Records for processing:
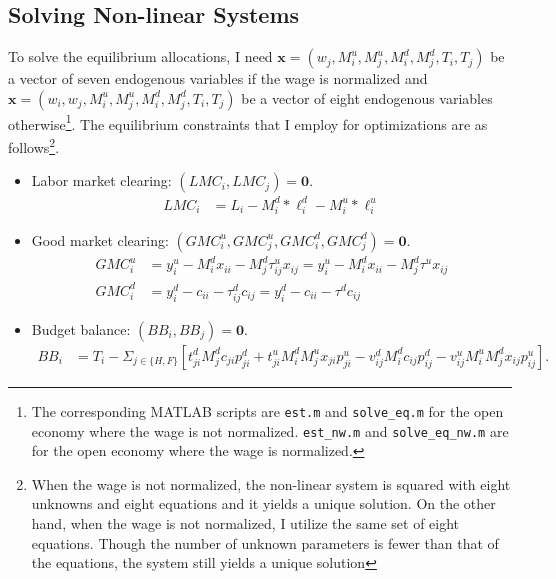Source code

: \documentclass{homeworg}
\begin{document}
\subsection{Solving Non-linear Systems}

To solve the equilibrium allocations, I need $\boldsymbol{x}=(w_{j}, M^{u}_{i}, M^{u}_{j}, M^{d}_{i}, M^{d}_{j}, T_{i}, T_{j})$ be a vector of seven endogenous variables if the wage is normalized and $\boldsymbol{x}=(w_{i}, w_{j}, M^{u}_{i}, M^{u}_{j}, M^{d}_{i}, M^{d}_{j}, T_{i}, T_{j})$ be a vector of eight endogenous variables otherwise\footnote{The corresponding MATLAB scripts are \lstinline{est.m} and \lstinline{solve_eq.m} for the open economy where the wage is not normalized. \lstinline{est_nw.m} and \lstinline{solve_eq_nw.m} are for the open economy where the wage is normalized.}. The equilibrium constraints that I employ for optimizations are as follows\footnote{When the wage is not normalized, the non-linear system is squared with eight unknowns and eight equations and it yields a unique solution. On the other hand, when the wage is not normalized, I utilize the same set of eight equations. Though the number of unknown parameters is fewer than that of the equations, the system still yields a unique solution}.
\begin{itemize}[ref=Step , wide=0pt]
\item Labor market clearing: $(LMC_{i}, LMC_{j})=\boldsymbol{0}$.
\begin{equation}
\begin{aligned}
\label{eq:lmc}
LMC_{i} &= L_{i}-M^{d}_{i}*\ell^{d}_{i}-M^{u}_{i}*\ell^{u}_{i}
\end{aligned}
\end{equation}
\label{eq:gmc}
\item Good market clearing: $(GMC^{u}_{i}, GMC^{u}_{j}, GMC^{d}_{i}, GMC^{d}_{j})=\boldsymbol{0}$.
\begin{equation}
\begin{aligned}
\label{eq:gmc}
GMC^{u}_{i} &= y^{u}_{i}-M^{d}_{i}x_{ii}-M^{d}_{j}\tau^{u}_{ij}x_{ij} = y^{u}_{i}-M^{d}_{i}x_{ii}-M^{d}_{j}\tau^{u}x_{ij}\\
GMC^{d}_{i} &= y^{d}_{i}-c_{ii}-\tau^{d}_{ij}c_{ij} = y^{d}_{i}-c_{ii}-\tau^{d}c_{ij}
\end{aligned}
\end{equation}
\item Budget balance: $(BB_{i}, BB_{j})=\boldsymbol{0}$.
\begin{equation}
\begin{aligned}
\label{eq:bb}
BB_{i} &= T_{i} - \Sigma_{j\in\{H,F\}}[t^d_{ji}M^{d}_{j}c_{ji}p^{d}_{ji}+t^{u}_{ji}M^{d}_{i}M^{u}_{j}x_{ji}p^{u}_{ji}-v^{d}_{ij}M^{d}_{i}c_{ij}p^{d}_{ij}-v^{u}_{ij}M^{u}_{i}M^{d}_{j}x_{ij}p^{u}_{ij}].
\end{aligned}
\end{equation}
\end{itemize}
\end{document}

Activity:
All entries need to be duplicated exactly, apart from the images.

Answer:
Source code

: \documentclass{homeworg}
\begin{document}
\subsection{Solving Non-linear Systems}

To solve the equilibrium allocations, I need $\boldsymbol{x}=(w_{j}, M^{u}_{i}, M^{u}_{j}, M^{d}_{i}, M^{d}_{j}, T_{i}, T_{j})$ be a vector of seven endogenous variables if the wage is normalized and $\boldsymbol{x}=(w_{i}, w_{j}, M^{u}_{i}, M^{u}_{j}, M^{d}_{i}, M^{d}_{j}, T_{i}, T_{j})$ be a vector of eight endogenous variables otherwise\footnote{The corresponding MATLAB scripts are \lstinline{est.m} and \lstinline{solve_eq.m} for the open economy where the wage is not normalized. \lstinline{est_nw.m} and \lstinline{solve_eq_nw.m} are for the open economy where the wage is normalized.}. The equilibrium constraints that I employ for optimizations are as follows\footnote{When the wage is not normalized, the non-linear system is squared with eight unknowns and eight equations and it yields a unique solution. On the other hand, when the wage is not normalized, I utilize the same set of eight equations. Though the number of unknown parameters is fewer than that of the equations, the system still yields a unique solution}.
\begin{itemize}[ref=Step , wide=0pt]
\item Labor market clearing: $(LMC_{i}, LMC_{j})=\boldsymbol{0}$.
\begin{equation}
\begin{aligned}
\label{eq:lmc}
LMC_{i} &= L_{i}-M^{d}_{i}*\ell^{d}_{i}-M^{u}_{i}*\ell^{u}_{i}
\end{aligned}
\end{equation}
\label{eq:gmc}
\item Good market clearing: $(GMC^{u}_{i}, GMC^{u}_{j}, GMC^{d}_{i}, GMC^{d}_{j})=\boldsymbol{0}$.
\begin{equation}
\begin{aligned}
\label{eq:gmc}
GMC^{u}_{i} &= y^{u}_{i}-M^{d}_{i}x_{ii}-M^{d}_{j}\tau^{u}_{ij}x_{ij} = y^{u}_{i}-M^{d}_{i}x_{ii}-M^{d}_{j}\tau^{u}x_{ij}\\
GMC^{d}_{i} &= y^{d}_{i}-c_{ii}-\tau^{d}_{ij}c_{ij} = y^{d}_{i}-c_{ii}-\tau^{d}c_{ij}
\end{aligned}
\end{equation}
\item Budget balance: $(BB_{i}, BB_{j})=\boldsymbol{0}$.
\begin{equation}
\begin{aligned}
\label{eq:bb}
BB_{i} &= T_{i} - \Sigma_{j\in\{H,F\}}[t^d_{ji}M^{d}_{j}c_{ji}p^{d}_{ji}+t^{u}_{ji}M^{d}_{i}M^{u}_{j}x_{ji}p^{u}_{ji}-v^{d}_{ij}M^{d}_{i}c_{ij}p^{d}_{ij}-v^{u}_{ij}M^{u}_{i}M^{d}_{j}x_{ij}p^{u}_{ij}].
\end{aligned}
\end{equation}
\end{itemize}
\end{document}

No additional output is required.